Wherever the string "Supports" appears in the records, return the line that holds it.

BEGIN Records shown

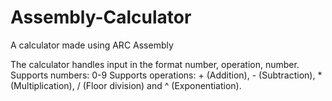 # Assembly-Calculator
A calculator made using ARC Assembly

The calculator handles input in the format number, operation, number. 
Supports numbers: 0-9
Supports operations: + (Addition), - (Subtraction), * (Multiplication), / (Floor division) and ^ (Exponentiation).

END Records shown

* **The completed task**
Supports numbers: 0-9
Supports operations: + (Addition), - (Subtraction), * (Multiplication), / (Floor division) and ^ (Exponentiation).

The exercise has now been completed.